-- Task prompt --
Please repeat exactly the lines below from the one containing "ukuran menjadi 5." down to the one containing "melihat perubahan Anda.", both included, and nothing else.

(Beginning of Material supplied)

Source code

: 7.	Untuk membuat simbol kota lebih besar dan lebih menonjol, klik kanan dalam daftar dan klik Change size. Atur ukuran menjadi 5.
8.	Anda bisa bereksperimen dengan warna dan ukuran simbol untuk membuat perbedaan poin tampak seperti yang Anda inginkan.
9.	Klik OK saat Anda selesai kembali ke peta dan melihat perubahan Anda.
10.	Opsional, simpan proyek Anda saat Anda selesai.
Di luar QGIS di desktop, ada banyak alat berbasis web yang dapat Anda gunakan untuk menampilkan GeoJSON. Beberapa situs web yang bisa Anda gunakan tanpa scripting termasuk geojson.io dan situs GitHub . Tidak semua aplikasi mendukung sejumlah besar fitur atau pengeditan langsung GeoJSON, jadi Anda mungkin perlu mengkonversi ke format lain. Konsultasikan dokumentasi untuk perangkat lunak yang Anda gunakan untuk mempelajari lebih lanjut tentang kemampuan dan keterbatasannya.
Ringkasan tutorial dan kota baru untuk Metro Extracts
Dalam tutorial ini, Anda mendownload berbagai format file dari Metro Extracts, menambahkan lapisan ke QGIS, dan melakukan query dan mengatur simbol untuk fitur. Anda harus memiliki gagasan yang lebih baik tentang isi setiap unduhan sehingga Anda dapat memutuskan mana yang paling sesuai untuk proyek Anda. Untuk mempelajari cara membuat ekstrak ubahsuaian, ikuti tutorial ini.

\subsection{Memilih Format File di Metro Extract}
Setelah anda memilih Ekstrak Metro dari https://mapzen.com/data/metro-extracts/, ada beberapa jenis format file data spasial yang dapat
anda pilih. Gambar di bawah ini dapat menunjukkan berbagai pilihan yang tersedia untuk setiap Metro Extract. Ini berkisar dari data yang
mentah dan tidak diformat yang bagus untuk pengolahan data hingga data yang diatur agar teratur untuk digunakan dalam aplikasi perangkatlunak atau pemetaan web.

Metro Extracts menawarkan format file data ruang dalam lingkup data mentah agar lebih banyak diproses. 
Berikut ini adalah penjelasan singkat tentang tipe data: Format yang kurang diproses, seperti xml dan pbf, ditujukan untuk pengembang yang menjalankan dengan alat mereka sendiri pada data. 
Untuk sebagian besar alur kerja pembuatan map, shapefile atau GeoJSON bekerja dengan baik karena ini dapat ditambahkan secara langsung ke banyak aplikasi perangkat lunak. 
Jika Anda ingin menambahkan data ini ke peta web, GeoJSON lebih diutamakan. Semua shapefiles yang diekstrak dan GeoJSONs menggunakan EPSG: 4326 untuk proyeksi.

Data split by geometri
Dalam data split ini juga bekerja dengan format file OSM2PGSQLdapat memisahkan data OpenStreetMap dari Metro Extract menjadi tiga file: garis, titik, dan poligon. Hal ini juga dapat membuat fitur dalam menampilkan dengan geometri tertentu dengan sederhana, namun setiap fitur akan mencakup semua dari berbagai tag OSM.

(End of Material supplied)

-- Solution to the problem --
: 7.	Untuk membuat simbol kota lebih besar dan lebih menonjol, klik kanan dalam daftar dan klik Change size. Atur ukuran menjadi 5.
8.	Anda bisa bereksperimen dengan warna dan ukuran simbol untuk membuat perbedaan poin tampak seperti yang Anda inginkan.
9.	Klik OK saat Anda selesai kembali ke peta dan melihat perubahan Anda.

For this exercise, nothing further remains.